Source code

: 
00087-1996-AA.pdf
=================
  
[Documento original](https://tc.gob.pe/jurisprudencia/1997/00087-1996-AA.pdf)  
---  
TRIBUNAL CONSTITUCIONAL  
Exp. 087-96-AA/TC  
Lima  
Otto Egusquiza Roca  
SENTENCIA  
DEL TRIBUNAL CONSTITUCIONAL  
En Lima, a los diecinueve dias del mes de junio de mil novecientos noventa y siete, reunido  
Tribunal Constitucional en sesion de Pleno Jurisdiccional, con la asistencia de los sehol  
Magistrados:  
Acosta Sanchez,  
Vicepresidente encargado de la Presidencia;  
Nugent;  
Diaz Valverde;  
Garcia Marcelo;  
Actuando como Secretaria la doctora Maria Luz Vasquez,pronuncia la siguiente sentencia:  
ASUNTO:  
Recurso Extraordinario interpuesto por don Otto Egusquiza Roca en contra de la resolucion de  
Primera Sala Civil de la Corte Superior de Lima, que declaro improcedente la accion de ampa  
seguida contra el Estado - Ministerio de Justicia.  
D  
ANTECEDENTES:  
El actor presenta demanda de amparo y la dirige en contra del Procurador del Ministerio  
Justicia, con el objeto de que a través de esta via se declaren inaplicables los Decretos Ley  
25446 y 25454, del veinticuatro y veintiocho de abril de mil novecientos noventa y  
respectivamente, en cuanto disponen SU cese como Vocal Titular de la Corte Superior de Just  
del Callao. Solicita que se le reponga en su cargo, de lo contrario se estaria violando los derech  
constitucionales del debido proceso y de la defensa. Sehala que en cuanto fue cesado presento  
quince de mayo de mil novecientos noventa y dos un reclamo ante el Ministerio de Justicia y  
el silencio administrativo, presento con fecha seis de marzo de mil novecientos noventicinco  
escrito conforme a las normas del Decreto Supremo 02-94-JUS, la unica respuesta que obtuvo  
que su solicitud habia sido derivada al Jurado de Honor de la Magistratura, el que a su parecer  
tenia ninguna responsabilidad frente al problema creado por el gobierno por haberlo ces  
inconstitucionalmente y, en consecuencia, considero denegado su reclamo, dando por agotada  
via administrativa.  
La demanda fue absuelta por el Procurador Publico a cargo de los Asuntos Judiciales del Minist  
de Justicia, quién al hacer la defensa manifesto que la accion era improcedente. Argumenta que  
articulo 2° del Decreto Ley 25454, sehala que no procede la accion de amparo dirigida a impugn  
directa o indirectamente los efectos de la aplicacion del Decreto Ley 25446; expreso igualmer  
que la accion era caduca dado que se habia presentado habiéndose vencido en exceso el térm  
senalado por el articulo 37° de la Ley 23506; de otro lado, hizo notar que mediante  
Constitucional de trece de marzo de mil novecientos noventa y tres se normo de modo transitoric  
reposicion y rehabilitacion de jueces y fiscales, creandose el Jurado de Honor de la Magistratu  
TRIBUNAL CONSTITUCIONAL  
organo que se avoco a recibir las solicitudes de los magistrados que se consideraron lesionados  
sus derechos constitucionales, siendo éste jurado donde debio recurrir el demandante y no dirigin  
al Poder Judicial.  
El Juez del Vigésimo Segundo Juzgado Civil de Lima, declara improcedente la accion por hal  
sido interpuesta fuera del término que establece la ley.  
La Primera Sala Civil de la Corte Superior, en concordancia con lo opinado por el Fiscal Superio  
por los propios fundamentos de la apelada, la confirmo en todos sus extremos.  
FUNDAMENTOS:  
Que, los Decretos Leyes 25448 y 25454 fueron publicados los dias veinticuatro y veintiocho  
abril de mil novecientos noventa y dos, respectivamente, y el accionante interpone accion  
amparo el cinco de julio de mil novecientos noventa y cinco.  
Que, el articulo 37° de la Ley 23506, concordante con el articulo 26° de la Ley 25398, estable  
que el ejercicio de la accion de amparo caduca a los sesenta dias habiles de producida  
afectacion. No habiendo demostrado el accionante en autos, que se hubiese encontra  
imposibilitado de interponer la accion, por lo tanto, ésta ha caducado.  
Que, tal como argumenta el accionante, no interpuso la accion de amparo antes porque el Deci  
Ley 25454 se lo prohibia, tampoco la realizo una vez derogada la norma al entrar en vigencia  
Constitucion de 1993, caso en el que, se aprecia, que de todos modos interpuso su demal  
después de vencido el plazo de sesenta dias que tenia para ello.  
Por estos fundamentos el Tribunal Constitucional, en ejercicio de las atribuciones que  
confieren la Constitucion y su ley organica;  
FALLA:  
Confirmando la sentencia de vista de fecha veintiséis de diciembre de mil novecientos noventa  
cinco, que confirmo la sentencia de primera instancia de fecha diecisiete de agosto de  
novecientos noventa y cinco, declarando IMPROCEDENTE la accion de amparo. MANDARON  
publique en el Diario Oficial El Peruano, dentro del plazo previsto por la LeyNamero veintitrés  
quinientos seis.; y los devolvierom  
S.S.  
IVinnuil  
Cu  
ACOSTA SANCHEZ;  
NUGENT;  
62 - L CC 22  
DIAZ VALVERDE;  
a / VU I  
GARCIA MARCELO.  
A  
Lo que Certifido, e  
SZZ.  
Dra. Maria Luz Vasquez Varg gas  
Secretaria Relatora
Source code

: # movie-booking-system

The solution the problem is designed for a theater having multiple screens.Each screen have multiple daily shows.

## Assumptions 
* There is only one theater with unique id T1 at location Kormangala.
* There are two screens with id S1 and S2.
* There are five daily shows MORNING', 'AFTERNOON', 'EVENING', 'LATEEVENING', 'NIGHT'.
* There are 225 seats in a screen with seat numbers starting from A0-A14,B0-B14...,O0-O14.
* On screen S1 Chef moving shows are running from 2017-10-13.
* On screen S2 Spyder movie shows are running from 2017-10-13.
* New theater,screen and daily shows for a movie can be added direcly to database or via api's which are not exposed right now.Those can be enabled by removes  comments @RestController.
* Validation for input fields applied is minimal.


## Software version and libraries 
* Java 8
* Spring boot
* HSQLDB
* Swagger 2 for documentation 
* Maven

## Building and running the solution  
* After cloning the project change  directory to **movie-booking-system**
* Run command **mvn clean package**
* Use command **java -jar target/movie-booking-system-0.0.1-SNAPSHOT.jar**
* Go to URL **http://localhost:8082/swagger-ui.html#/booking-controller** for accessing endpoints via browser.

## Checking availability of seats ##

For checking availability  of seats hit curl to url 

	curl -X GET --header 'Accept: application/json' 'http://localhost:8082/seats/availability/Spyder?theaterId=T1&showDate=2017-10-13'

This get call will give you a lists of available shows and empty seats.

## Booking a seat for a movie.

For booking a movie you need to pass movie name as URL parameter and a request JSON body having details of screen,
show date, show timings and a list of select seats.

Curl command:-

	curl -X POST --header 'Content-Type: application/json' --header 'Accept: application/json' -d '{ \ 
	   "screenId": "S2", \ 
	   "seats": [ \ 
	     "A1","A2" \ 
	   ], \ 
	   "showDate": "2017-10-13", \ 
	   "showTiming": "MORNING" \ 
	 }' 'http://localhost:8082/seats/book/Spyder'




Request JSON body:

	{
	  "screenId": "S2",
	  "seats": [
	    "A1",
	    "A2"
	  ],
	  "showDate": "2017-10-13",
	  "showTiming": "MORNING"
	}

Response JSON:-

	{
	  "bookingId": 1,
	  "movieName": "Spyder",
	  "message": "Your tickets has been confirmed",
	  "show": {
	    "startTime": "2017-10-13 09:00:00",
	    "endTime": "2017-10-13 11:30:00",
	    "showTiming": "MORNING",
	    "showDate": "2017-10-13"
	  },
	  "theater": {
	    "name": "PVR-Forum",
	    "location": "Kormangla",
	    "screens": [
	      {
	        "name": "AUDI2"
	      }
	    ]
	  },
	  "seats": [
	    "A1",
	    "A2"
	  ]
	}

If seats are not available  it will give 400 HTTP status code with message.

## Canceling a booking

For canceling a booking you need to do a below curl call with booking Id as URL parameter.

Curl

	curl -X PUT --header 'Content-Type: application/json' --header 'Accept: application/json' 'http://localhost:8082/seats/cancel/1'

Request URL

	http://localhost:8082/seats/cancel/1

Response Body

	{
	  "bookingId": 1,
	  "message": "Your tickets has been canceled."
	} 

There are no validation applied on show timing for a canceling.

* * *

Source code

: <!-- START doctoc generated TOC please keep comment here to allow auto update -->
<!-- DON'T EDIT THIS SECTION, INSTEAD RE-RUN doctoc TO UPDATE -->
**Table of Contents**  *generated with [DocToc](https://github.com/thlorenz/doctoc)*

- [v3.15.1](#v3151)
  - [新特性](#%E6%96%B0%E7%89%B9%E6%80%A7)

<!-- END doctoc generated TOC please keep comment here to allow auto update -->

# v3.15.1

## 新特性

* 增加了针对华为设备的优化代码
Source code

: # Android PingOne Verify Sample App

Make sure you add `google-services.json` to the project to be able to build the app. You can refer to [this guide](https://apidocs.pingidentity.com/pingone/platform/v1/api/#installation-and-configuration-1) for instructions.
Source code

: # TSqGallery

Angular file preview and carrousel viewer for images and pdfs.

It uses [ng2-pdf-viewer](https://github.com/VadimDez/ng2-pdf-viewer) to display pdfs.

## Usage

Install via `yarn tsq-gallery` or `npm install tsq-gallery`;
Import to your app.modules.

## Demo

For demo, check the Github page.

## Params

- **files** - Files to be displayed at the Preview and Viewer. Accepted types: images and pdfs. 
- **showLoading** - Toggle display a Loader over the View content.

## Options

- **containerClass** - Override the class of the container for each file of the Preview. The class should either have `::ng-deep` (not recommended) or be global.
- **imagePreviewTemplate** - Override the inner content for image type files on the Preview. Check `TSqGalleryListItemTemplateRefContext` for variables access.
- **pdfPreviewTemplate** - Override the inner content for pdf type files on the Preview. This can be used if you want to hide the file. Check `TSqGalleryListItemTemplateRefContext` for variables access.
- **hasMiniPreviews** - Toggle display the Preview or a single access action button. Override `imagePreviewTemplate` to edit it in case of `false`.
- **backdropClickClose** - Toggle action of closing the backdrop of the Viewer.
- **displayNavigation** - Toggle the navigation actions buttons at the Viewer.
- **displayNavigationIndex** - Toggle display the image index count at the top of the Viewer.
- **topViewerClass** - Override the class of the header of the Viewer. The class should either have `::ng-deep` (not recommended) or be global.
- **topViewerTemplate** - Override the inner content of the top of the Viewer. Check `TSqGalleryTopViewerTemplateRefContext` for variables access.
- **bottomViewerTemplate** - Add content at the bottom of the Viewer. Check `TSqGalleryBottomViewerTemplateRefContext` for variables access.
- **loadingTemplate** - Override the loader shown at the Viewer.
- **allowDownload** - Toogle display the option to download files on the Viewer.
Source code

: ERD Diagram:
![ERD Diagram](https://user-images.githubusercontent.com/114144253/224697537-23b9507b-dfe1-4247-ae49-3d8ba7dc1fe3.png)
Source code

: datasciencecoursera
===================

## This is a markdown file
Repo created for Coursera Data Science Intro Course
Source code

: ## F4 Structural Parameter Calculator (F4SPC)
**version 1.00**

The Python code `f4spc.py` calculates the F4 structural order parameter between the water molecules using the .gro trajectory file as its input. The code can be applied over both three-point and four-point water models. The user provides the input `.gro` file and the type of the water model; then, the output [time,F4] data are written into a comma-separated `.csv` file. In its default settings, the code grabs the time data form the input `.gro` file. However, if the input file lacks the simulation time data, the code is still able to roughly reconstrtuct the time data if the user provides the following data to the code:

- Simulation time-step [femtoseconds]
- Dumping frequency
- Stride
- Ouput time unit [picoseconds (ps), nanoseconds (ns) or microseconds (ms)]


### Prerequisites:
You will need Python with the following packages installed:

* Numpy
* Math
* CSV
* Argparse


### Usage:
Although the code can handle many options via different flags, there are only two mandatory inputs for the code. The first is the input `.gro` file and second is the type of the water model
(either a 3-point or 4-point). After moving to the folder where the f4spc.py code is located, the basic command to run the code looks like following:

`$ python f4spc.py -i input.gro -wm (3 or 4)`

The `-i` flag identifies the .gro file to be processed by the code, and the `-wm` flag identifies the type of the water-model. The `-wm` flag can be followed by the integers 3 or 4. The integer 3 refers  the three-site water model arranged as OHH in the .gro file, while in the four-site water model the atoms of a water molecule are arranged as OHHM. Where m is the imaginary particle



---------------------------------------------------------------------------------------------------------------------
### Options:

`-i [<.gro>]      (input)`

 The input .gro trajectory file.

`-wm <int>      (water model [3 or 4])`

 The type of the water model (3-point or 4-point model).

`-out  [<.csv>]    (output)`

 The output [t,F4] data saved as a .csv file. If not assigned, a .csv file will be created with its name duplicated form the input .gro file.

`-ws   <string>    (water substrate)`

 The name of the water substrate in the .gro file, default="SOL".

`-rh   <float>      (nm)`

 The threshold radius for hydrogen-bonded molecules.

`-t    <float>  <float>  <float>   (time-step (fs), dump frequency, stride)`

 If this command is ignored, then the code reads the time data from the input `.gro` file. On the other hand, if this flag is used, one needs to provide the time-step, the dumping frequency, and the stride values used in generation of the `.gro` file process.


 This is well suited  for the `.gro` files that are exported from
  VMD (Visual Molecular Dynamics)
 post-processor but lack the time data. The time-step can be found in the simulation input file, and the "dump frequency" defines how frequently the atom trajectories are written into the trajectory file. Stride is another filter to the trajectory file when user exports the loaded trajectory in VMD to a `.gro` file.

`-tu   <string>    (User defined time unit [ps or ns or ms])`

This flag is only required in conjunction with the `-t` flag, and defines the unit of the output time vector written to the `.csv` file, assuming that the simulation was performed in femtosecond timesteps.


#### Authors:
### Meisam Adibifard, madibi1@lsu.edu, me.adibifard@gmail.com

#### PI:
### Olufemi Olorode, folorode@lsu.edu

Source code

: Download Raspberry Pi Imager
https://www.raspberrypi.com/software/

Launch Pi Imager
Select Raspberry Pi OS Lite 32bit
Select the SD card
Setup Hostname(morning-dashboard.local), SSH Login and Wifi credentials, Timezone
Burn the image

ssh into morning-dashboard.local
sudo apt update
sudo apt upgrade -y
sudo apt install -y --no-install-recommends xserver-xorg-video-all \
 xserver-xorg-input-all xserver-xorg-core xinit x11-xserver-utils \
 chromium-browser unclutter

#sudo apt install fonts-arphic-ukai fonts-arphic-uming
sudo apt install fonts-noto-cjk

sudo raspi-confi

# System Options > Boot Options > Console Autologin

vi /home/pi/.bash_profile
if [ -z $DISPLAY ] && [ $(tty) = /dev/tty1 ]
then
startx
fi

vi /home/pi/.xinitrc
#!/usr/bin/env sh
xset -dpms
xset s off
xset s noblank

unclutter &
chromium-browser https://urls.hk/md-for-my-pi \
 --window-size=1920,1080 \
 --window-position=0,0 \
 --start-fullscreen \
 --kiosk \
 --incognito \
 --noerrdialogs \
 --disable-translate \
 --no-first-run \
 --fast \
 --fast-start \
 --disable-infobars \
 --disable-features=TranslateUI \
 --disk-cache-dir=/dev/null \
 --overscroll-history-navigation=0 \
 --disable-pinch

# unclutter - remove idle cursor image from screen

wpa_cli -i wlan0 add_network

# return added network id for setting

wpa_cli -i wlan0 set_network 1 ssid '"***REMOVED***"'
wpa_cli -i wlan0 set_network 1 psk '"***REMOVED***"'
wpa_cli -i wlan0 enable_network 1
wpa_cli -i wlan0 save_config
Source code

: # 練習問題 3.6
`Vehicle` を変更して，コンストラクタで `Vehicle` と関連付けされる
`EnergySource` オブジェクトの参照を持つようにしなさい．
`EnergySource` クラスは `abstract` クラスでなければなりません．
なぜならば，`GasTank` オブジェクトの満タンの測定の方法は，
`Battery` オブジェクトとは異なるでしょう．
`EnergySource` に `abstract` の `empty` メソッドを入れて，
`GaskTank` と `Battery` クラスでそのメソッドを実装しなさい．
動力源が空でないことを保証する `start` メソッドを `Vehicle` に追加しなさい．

==

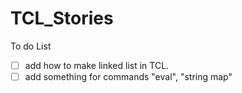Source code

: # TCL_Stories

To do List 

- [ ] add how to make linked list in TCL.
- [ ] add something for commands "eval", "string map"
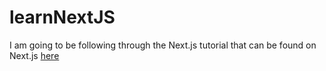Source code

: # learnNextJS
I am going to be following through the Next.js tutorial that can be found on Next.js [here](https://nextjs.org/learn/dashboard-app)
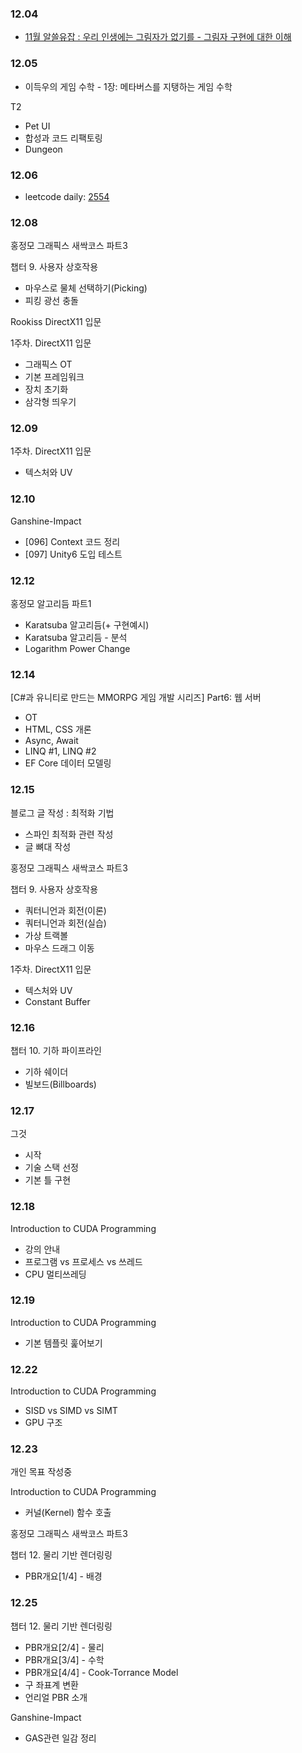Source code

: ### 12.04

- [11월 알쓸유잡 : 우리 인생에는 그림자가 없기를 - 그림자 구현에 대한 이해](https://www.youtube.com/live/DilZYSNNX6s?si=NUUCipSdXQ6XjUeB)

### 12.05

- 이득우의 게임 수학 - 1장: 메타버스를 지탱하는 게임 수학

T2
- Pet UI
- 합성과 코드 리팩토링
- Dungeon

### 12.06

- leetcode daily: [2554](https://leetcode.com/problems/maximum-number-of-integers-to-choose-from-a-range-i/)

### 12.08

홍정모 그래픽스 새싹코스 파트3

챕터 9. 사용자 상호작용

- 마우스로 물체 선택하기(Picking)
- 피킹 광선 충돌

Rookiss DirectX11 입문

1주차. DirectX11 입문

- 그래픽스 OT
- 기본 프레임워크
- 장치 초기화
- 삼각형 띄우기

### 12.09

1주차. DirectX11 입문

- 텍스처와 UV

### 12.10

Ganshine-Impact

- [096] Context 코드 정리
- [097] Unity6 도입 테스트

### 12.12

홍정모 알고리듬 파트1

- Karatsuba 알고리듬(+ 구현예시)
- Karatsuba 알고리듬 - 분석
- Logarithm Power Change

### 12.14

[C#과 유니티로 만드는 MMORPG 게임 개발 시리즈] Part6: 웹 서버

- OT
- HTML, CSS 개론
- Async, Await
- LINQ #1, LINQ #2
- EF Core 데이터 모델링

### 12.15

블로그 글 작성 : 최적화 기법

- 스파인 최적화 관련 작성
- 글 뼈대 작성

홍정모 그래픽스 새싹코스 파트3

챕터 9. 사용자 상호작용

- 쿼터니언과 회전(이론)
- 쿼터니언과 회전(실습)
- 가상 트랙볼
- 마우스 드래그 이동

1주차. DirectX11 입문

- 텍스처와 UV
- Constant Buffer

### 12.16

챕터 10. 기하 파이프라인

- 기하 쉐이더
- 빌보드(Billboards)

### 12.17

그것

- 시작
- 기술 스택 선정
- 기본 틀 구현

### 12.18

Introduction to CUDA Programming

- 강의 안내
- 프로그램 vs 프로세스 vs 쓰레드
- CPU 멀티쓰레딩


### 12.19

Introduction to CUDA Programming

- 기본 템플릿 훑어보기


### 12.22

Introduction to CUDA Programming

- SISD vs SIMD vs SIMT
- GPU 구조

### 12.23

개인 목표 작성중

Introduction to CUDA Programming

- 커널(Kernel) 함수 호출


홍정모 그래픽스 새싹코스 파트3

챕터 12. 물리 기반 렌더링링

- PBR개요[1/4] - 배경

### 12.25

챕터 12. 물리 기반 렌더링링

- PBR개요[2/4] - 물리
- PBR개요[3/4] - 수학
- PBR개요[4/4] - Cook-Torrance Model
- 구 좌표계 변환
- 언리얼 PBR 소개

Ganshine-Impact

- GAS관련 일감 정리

— Task prompt —
When a line in the data contains "veintiocho", return it as written.

— Task response —
25446 y 25454, del veinticuatro y veintiocho de abril de mil novecientos noventa y  
Que, los Decretos Leyes 25448 y 25454 fueron publicados los dias veinticuatro y veintiocho  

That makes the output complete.